Esto significa, repito, que Marion pone toda su atención e interés en el aspecto “apofático” o negativo del discurso filosófico-teológico, desconsiderando el aspecto katafático o positivo. Pero desde luego Anselmo no cree que haya que prescindir de este camino, ni siquiera cree, como hemos visto, que sea el más apropiado para la argumentación que pretende (donde, recuérdese, intenta demostrar racionalmente lo que ya cree por fe), porque no dice “Dios es aquello que excede toda concepción por grande que esta sea”, sino que dice “Dios es aquello mayor que lo cual no cabe pensar nada”, o sea, Dios es lo máximo pensable (no lo-impensable).

Por tanto, no hace falta ningún recurso a un amor que vaya más allá de todo concepto, como ocurriría en un anti-intelectualista que, ciertamente, Anselmo no es: Dios es al menos tan Entendimiento como Amor, no más lo segundo; y, a su imagen, las criaturas. Anselmo en ningún caso nos está pidiendo que amemos lo que es completamente inconceptualizable, sino que amemos lo más inteligible en sí, aunque para nosotros su inteligibilidad siempre sea precaria. Nuevamente aquí me parece evidente que la cita anselmiana de Marion en apoyo de su interpretación (tantum amabunt, quantum cognoscent) no apoya la idea de la superioridad del amor sobre el conocimiento, sino más bien al contrario. Es imposible amar lo que no se conoce. Por otra parte, el argumento de que “el amor va más allá del entendimiento porque posee la capacidad de desear aquello que no nos está dado conocer; el entendimiento, por su parte, carece de esta capacidad” encierra la simple tautología de que el entendimiento no puede entender lo que no puede entender (como implicaría una tautología análoga decir que “el entendimiento va más allá del amor porque posee la capacidad de entender aquello que no nos es dado amar”), lo que no permite inferir que el amor vaya más allá del intelecto.

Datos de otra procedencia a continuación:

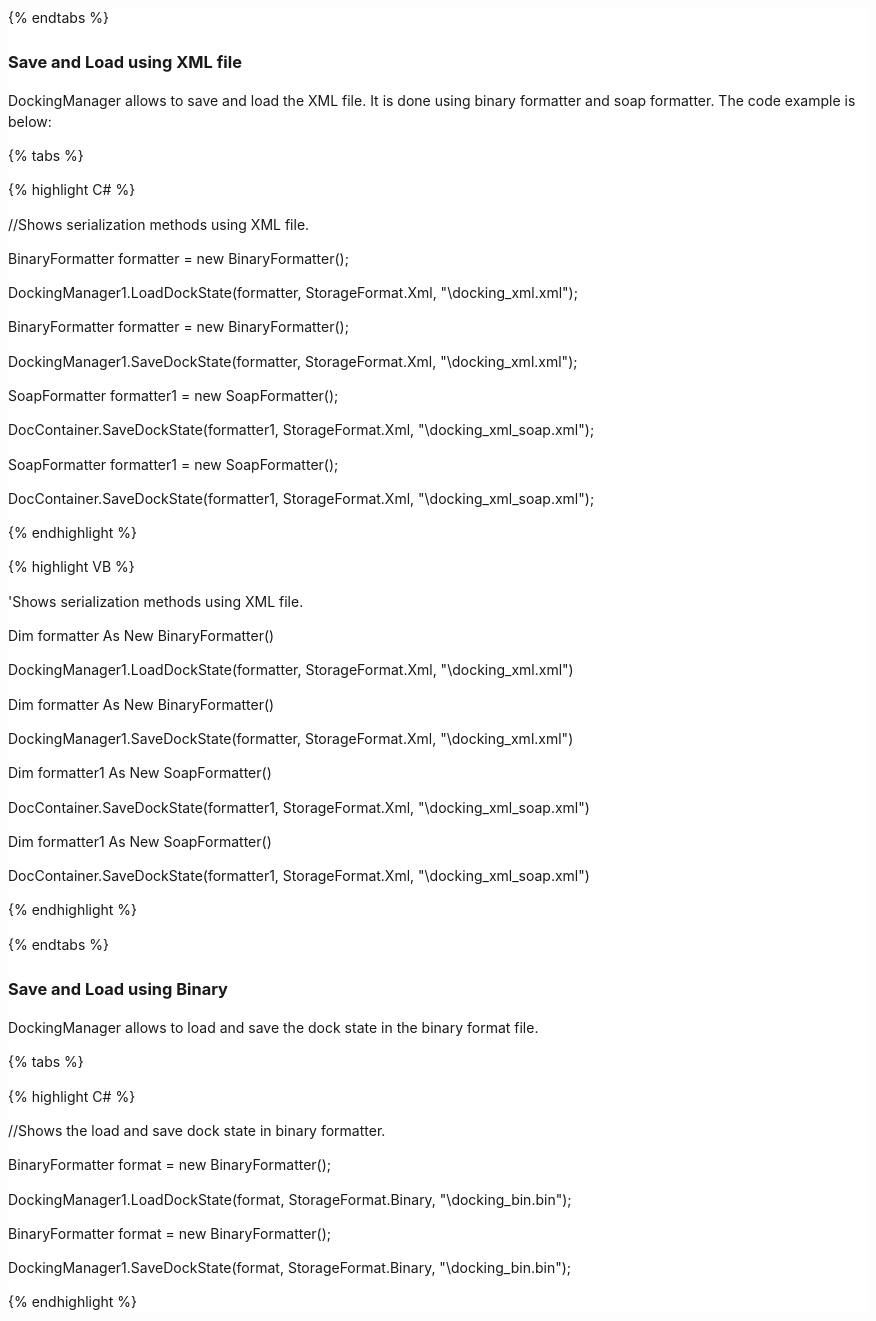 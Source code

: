 {% endtabs %}

### Save and Load using XML file 

DockingManager allows to save and load the XML file. It is done using binary formatter and soap formatter. The code example is below:

{% tabs %}

{% highlight C# %}

//Shows serialization methods using XML file.

BinaryFormatter formatter =  new BinaryFormatter();

DockingManager1.LoadDockState(formatter, StorageFormat.Xml, "\\docking_xml.xml");

BinaryFormatter formatter =  new BinaryFormatter();

DockingManager1.SaveDockState(formatter, StorageFormat.Xml, "\\docking_xml.xml");

SoapFormatter formatter1 = new SoapFormatter();

DocContainer.SaveDockState(formatter1, StorageFormat.Xml, "\\docking_xml_soap.xml"); 

SoapFormatter formatter1 = new SoapFormatter();

DocContainer.SaveDockState(formatter1, StorageFormat.Xml, "\\docking_xml_soap.xml"); 


{% endhighlight %}



{% highlight VB %}

'Shows serialization methods using XML file.

Dim formatter As New BinaryFormatter()

DockingManager1.LoadDockState(formatter, StorageFormat.Xml, "\docking_xml.xml")

Dim formatter As New BinaryFormatter()

DockingManager1.SaveDockState(formatter, StorageFormat.Xml, "\docking_xml.xml")

Dim formatter1 As New SoapFormatter()

DocContainer.SaveDockState(formatter1, StorageFormat.Xml, "\docking_xml_soap.xml")

Dim formatter1 As New SoapFormatter()

DocContainer.SaveDockState(formatter1, StorageFormat.Xml, "\docking_xml_soap.xml")

{% endhighlight %}

{% endtabs %}

### Save and Load using Binary

DockingManager allows to load and save the dock state in the binary format file. 

{% tabs %}

{% highlight C# %}

//Shows the load and save dock state in binary formatter.

BinaryFormatter format = new BinaryFormatter();

DockingManager1.LoadDockState(format, StorageFormat.Binary, "\\docking_bin.bin");

BinaryFormatter format = new BinaryFormatter();

DockingManager1.SaveDockState(format, StorageFormat.Binary, "\\docking_bin.bin");


{% endhighlight %}
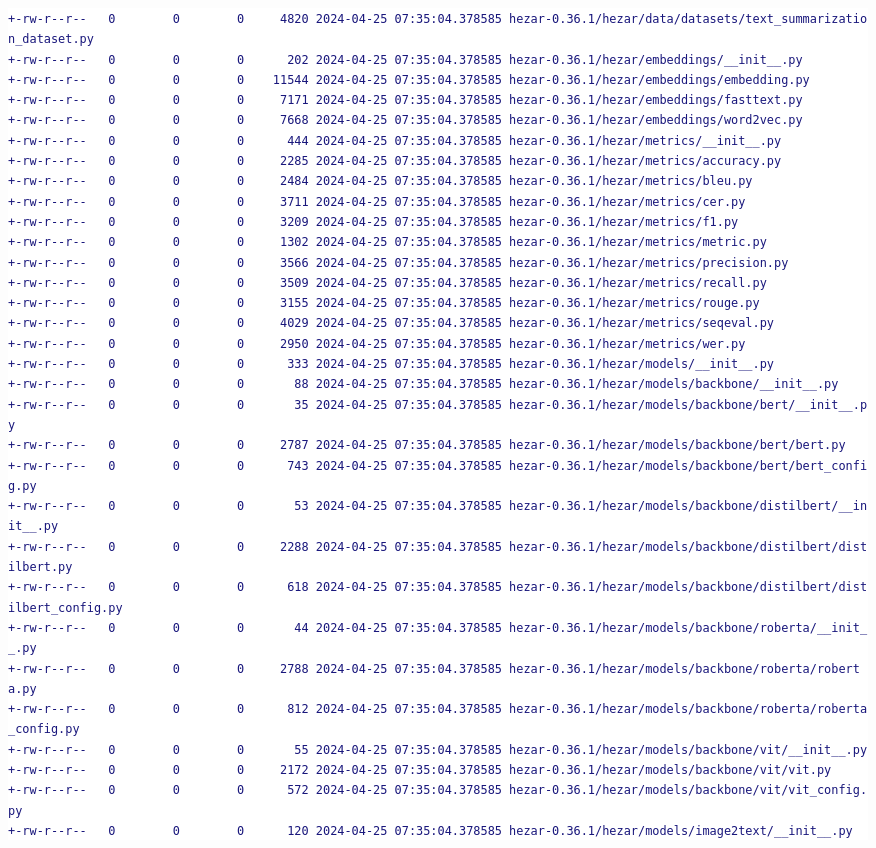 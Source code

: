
 ```diff
+-rw-r--r--   0        0        0     4820 2024-04-25 07:35:04.378585 hezar-0.36.1/hezar/data/datasets/text_summarization_dataset.py
+-rw-r--r--   0        0        0      202 2024-04-25 07:35:04.378585 hezar-0.36.1/hezar/embeddings/__init__.py
+-rw-r--r--   0        0        0    11544 2024-04-25 07:35:04.378585 hezar-0.36.1/hezar/embeddings/embedding.py
+-rw-r--r--   0        0        0     7171 2024-04-25 07:35:04.378585 hezar-0.36.1/hezar/embeddings/fasttext.py
+-rw-r--r--   0        0        0     7668 2024-04-25 07:35:04.378585 hezar-0.36.1/hezar/embeddings/word2vec.py
+-rw-r--r--   0        0        0      444 2024-04-25 07:35:04.378585 hezar-0.36.1/hezar/metrics/__init__.py
+-rw-r--r--   0        0        0     2285 2024-04-25 07:35:04.378585 hezar-0.36.1/hezar/metrics/accuracy.py
+-rw-r--r--   0        0        0     2484 2024-04-25 07:35:04.378585 hezar-0.36.1/hezar/metrics/bleu.py
+-rw-r--r--   0        0        0     3711 2024-04-25 07:35:04.378585 hezar-0.36.1/hezar/metrics/cer.py
+-rw-r--r--   0        0        0     3209 2024-04-25 07:35:04.378585 hezar-0.36.1/hezar/metrics/f1.py
+-rw-r--r--   0        0        0     1302 2024-04-25 07:35:04.378585 hezar-0.36.1/hezar/metrics/metric.py
+-rw-r--r--   0        0        0     3566 2024-04-25 07:35:04.378585 hezar-0.36.1/hezar/metrics/precision.py
+-rw-r--r--   0        0        0     3509 2024-04-25 07:35:04.378585 hezar-0.36.1/hezar/metrics/recall.py
+-rw-r--r--   0        0        0     3155 2024-04-25 07:35:04.378585 hezar-0.36.1/hezar/metrics/rouge.py
+-rw-r--r--   0        0        0     4029 2024-04-25 07:35:04.378585 hezar-0.36.1/hezar/metrics/seqeval.py
+-rw-r--r--   0        0        0     2950 2024-04-25 07:35:04.378585 hezar-0.36.1/hezar/metrics/wer.py
+-rw-r--r--   0        0        0      333 2024-04-25 07:35:04.378585 hezar-0.36.1/hezar/models/__init__.py
+-rw-r--r--   0        0        0       88 2024-04-25 07:35:04.378585 hezar-0.36.1/hezar/models/backbone/__init__.py
+-rw-r--r--   0        0        0       35 2024-04-25 07:35:04.378585 hezar-0.36.1/hezar/models/backbone/bert/__init__.py
+-rw-r--r--   0        0        0     2787 2024-04-25 07:35:04.378585 hezar-0.36.1/hezar/models/backbone/bert/bert.py
+-rw-r--r--   0        0        0      743 2024-04-25 07:35:04.378585 hezar-0.36.1/hezar/models/backbone/bert/bert_config.py
+-rw-r--r--   0        0        0       53 2024-04-25 07:35:04.378585 hezar-0.36.1/hezar/models/backbone/distilbert/__init__.py
+-rw-r--r--   0        0        0     2288 2024-04-25 07:35:04.378585 hezar-0.36.1/hezar/models/backbone/distilbert/distilbert.py
+-rw-r--r--   0        0        0      618 2024-04-25 07:35:04.378585 hezar-0.36.1/hezar/models/backbone/distilbert/distilbert_config.py
+-rw-r--r--   0        0        0       44 2024-04-25 07:35:04.378585 hezar-0.36.1/hezar/models/backbone/roberta/__init__.py
+-rw-r--r--   0        0        0     2788 2024-04-25 07:35:04.378585 hezar-0.36.1/hezar/models/backbone/roberta/roberta.py
+-rw-r--r--   0        0        0      812 2024-04-25 07:35:04.378585 hezar-0.36.1/hezar/models/backbone/roberta/roberta_config.py
+-rw-r--r--   0        0        0       55 2024-04-25 07:35:04.378585 hezar-0.36.1/hezar/models/backbone/vit/__init__.py
+-rw-r--r--   0        0        0     2172 2024-04-25 07:35:04.378585 hezar-0.36.1/hezar/models/backbone/vit/vit.py
+-rw-r--r--   0        0        0      572 2024-04-25 07:35:04.378585 hezar-0.36.1/hezar/models/backbone/vit/vit_config.py
+-rw-r--r--   0        0        0      120 2024-04-25 07:35:04.378585 hezar-0.36.1/hezar/models/image2text/__init__.py
``` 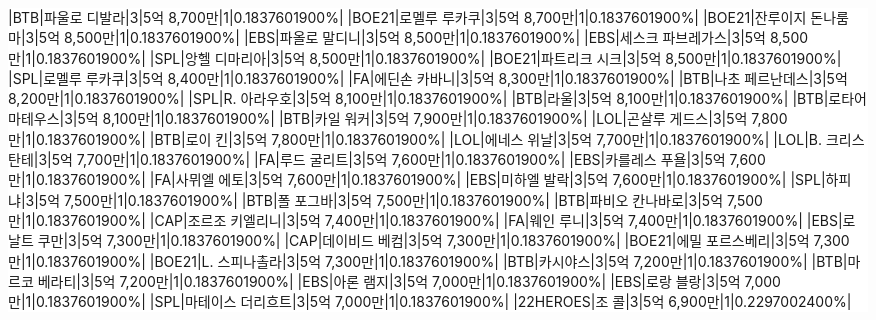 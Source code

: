 |BTB|파울로 디발라|3|5억 8,700만|1|0.1837601900%|
|BOE21|로멜루 루카쿠|3|5억 8,700만|1|0.1837601900%|
|BOE21|잔루이지 돈나룸마|3|5억 8,500만|1|0.1837601900%|
|EBS|파올로 말디니|3|5억 8,500만|1|0.1837601900%|
|EBS|세스크 파브레가스|3|5억 8,500만|1|0.1837601900%|
|SPL|앙헬 디마리아|3|5억 8,500만|1|0.1837601900%|
|BOE21|파트리크 시크|3|5억 8,500만|1|0.1837601900%|
|SPL|로멜루 루카쿠|3|5억 8,400만|1|0.1837601900%|
|FA|에딘손 카바니|3|5억 8,300만|1|0.1837601900%|
|BTB|나초 페르난데스|3|5억 8,200만|1|0.1837601900%|
|SPL|R. 아라우호|3|5억 8,100만|1|0.1837601900%|
|BTB|라울|3|5억 8,100만|1|0.1837601900%|
|BTB|로타어 마테우스|3|5억 8,100만|1|0.1837601900%|
|BTB|카일 워커|3|5억 7,900만|1|0.1837601900%|
|LOL|곤살루 게드스|3|5억 7,800만|1|0.1837601900%|
|BTB|로이 킨|3|5억 7,800만|1|0.1837601900%|
|LOL|에네스 위날|3|5억 7,700만|1|0.1837601900%|
|LOL|B. 크리스탄테|3|5억 7,700만|1|0.1837601900%|
|FA|루드 굴리트|3|5억 7,600만|1|0.1837601900%|
|EBS|카를레스 푸욜|3|5억 7,600만|1|0.1837601900%|
|FA|사뮈엘 에토|3|5억 7,600만|1|0.1837601900%|
|EBS|미하엘 발락|3|5억 7,600만|1|0.1837601900%|
|SPL|하피냐|3|5억 7,500만|1|0.1837601900%|
|BTB|폴 포그바|3|5억 7,500만|1|0.1837601900%|
|BTB|파비오 칸나바로|3|5억 7,500만|1|0.1837601900%|
|CAP|조르조 키엘리니|3|5억 7,400만|1|0.1837601900%|
|FA|웨인 루니|3|5억 7,400만|1|0.1837601900%|
|EBS|로날트 쿠만|3|5억 7,300만|1|0.1837601900%|
|CAP|데이비드 베컴|3|5억 7,300만|1|0.1837601900%|
|BOE21|에밀 포르스베리|3|5억 7,300만|1|0.1837601900%|
|BOE21|L. 스피나촐라|3|5억 7,300만|1|0.1837601900%|
|BTB|카시야스|3|5억 7,200만|1|0.1837601900%|
|BTB|마르코 베라티|3|5억 7,200만|1|0.1837601900%|
|EBS|아론 램지|3|5억 7,000만|1|0.1837601900%|
|EBS|로랑 블랑|3|5억 7,000만|1|0.1837601900%|
|SPL|마테이스 더리흐트|3|5억 7,000만|1|0.1837601900%|
|22HEROES|조 콜|3|5억 6,900만|1|0.2297002400%| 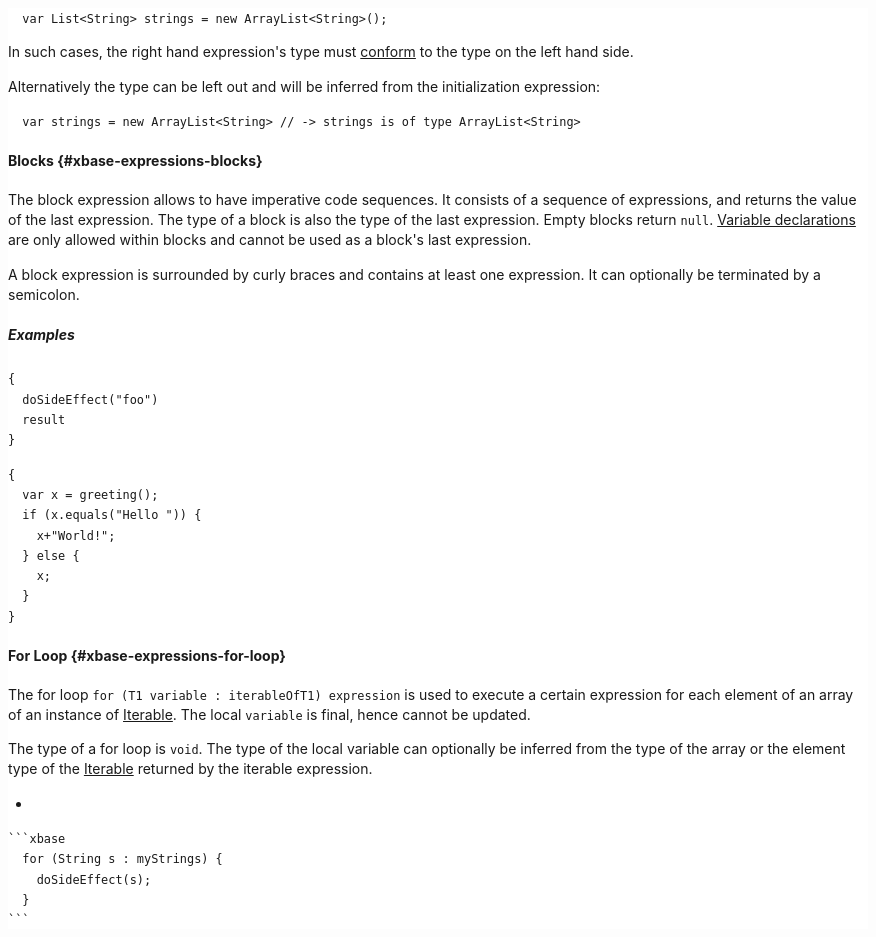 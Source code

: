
 ```xbase
  var List<String> strings = new ArrayList<String>(); 
```

In such cases, the right hand expression's type must [conform](#xbase-types-conformance-rules) to the type on the left hand side. 

Alternatively the type can be left out and will be inferred from the initialization expression: 

```xbase
  var strings = new ArrayList<String> // -> strings is of type ArrayList<String>  
```

#### Blocks {#xbase-expressions-blocks}

The block expression allows to have imperative code sequences. It consists of a sequence of expressions, and returns the value of the last expression. The type of a block is also the type of the last expression. Empty blocks return `null`. [Variable declarations](#xbase-expressions-variable-declaration) are only allowed within blocks and cannot be used as a block's last expression.

A block expression is surrounded by curly braces and contains at least one expression. It can optionally be terminated by a semicolon.

##### Examples

```xbase
{
  doSideEffect("foo")
  result
}
```

```xbase
{
  var x = greeting();
  if (x.equals("Hello ")) {
    x+"World!"; 
  } else {
    x;
  }
}
```

#### For Loop {#xbase-expressions-for-loop}

The for loop `for (T1 variable : iterableOfT1) expression` is used to execute a certain expression for each element of an array of an instance of [Iterable]({{site.javadoc.java}}/java/lang/Iterable.html). The local `variable` is final, hence cannot be updated. 

The type of a for loop is `void`. The type of the local variable can optionally be inferred from the type of the array or the element type of the [Iterable]({{site.javadoc.java}}/java/lang/Iterable.html) returned by the iterable expression.

*       
    
    ```xbase
      for (String s : myStrings) {
        doSideEffect(s);
      }
    ```
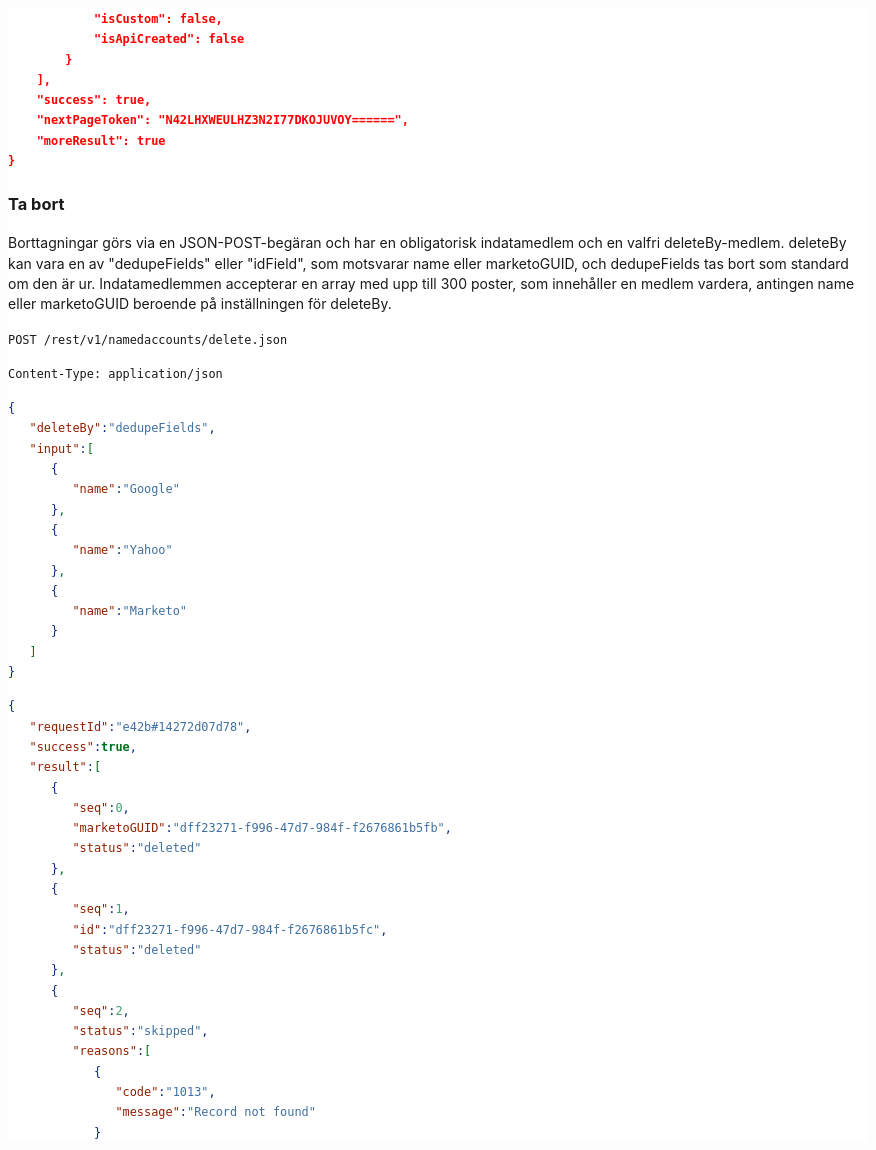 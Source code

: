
 ```json
            "isCustom": false,
            "isApiCreated": false
        }
    ],
    "success": true,
    "nextPageToken": "N42LHXWEULHZ3N2I77DKOJUVOY======",
    "moreResult": true
}
```

### Ta bort

Borttagningar görs via en JSON-POST-begäran och har en obligatorisk indatamedlem och en valfri deleteBy-medlem. deleteBy kan vara en av &quot;dedupeFields&quot; eller &quot;idField&quot;, som motsvarar name eller marketoGUID, och dedupeFields tas bort som standard om den är ur. Indatamedlemmen accepterar en array med upp till 300 poster, som innehåller en medlem vardera, antingen name eller marketoGUID beroende på inställningen för deleteBy.

```
POST /rest/v1/namedaccounts/delete.json
```

```
Content-Type: application/json
```

```json
{  
   "deleteBy":"dedupeFields",
   "input":[  
      {  
         "name":"Google"
      },
      {  
         "name":"Yahoo"
      },
      {  
         "name":"Marketo"
      }
   ]
}
```

```json
{  
   "requestId":"e42b#14272d07d78",
   "success":true,
   "result":[  
      {  
         "seq":0,
         "marketoGUID":"dff23271-f996-47d7-984f-f2676861b5fb",
         "status":"deleted"
      },
      {  
         "seq":1,
         "id":"dff23271-f996-47d7-984f-f2676861b5fc",
         "status":"deleted"
      },
      {  
         "seq":2,
         "status":"skipped",
         "reasons":[  
            {  
               "code":"1013",
               "message":"Record not found"
            }
``` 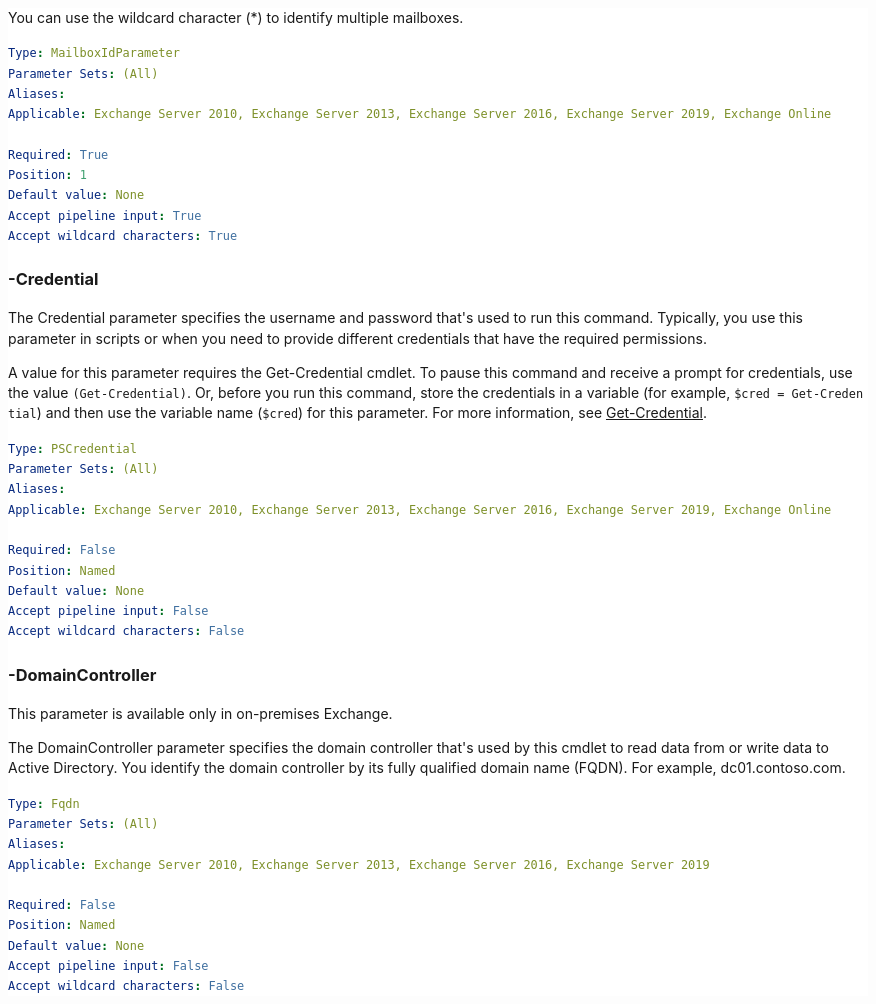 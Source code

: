 You can use the wildcard character (\*) to identify multiple mailboxes.

```yaml
Type: MailboxIdParameter
Parameter Sets: (All)
Aliases:
Applicable: Exchange Server 2010, Exchange Server 2013, Exchange Server 2016, Exchange Server 2019, Exchange Online

Required: True
Position: 1
Default value: None
Accept pipeline input: True
Accept wildcard characters: True
```

### -Credential
The Credential parameter specifies the username and password that's used to run this command. Typically, you use this parameter in scripts or when you need to provide different credentials that have the required permissions.

A value for this parameter requires the Get-Credential cmdlet. To pause this command and receive a prompt for credentials, use the value `(Get-Credential)`. Or, before you run this command, store the credentials in a variable (for example, `$cred = Get-Credential`) and then use the variable name (`$cred`) for this parameter. For more information, see [Get-Credential](https://go.microsoft.com/fwlink/p/?linkId=142122).

```yaml
Type: PSCredential
Parameter Sets: (All)
Aliases:
Applicable: Exchange Server 2010, Exchange Server 2013, Exchange Server 2016, Exchange Server 2019, Exchange Online

Required: False
Position: Named
Default value: None
Accept pipeline input: False
Accept wildcard characters: False
```

### -DomainController
This parameter is available only in on-premises Exchange.

The DomainController parameter specifies the domain controller that's used by this cmdlet to read data from or write data to Active Directory. You identify the domain controller by its fully qualified domain name (FQDN). For example, dc01.contoso.com.

```yaml
Type: Fqdn
Parameter Sets: (All)
Aliases:
Applicable: Exchange Server 2010, Exchange Server 2013, Exchange Server 2016, Exchange Server 2019

Required: False
Position: Named
Default value: None
Accept pipeline input: False
Accept wildcard characters: False
```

Aún menos aceptable me parece la interpretación del epékeina tees ousías de República 509b, de Platón (y que se remonta al menos a E. Lévinas). ¿Sería Platón el gran no-metafísico de la Historia de la Filosofía? Me parece que esto es incompatible con todos los textos platónicos, incluida, por supuesto, La República, donde la Idea es ontos on, y to agathòn es “solo” la Idea de las Ideas, no algo más allá de las Ideas. El único o al menos principal locus donde se apoya toda ese intento de apropiación antimetafísica de Platón, el citado pasaje 509b, no da apoyo a lo que se pretende. ¿Quiere Platón decir ahí que el Bien, lo Bueno en sí, está más allá de todo ser, siendo, por tanto, completamente heterogéneo al Ser? No. Lo primero, porque Platón usa el término ousía, y no on (no dice “epékeina tou ontos”, como habría dicho coherentemente si hubiese querido situar lo Bueno en sí más allá de la Idea). De manera que es más correcto traducir, como hace, por ejemplo, Conrado Eggers Lan en Gredos, “…el Bien no sea esencia, sino algo que se eleva más allá de la esencia en cuanto a dignidad y a potencia” (en lugar de “no sea ser…”). Pero es que en un pasaje poco posterior del mismo texto, hablando de esa conducción de toda la psique hacia la luz, que es la Educación, dice Sócrates:

οτω σν λ τ ψυχ κ το γιγνομένου περιακτέον εναι, ως ν ες τ ν κα το ντος τ φανότατον δυνατ γένηται νασχέσθαι θεωμένη: τοτο δ εναί φαμεν τγαθόν. 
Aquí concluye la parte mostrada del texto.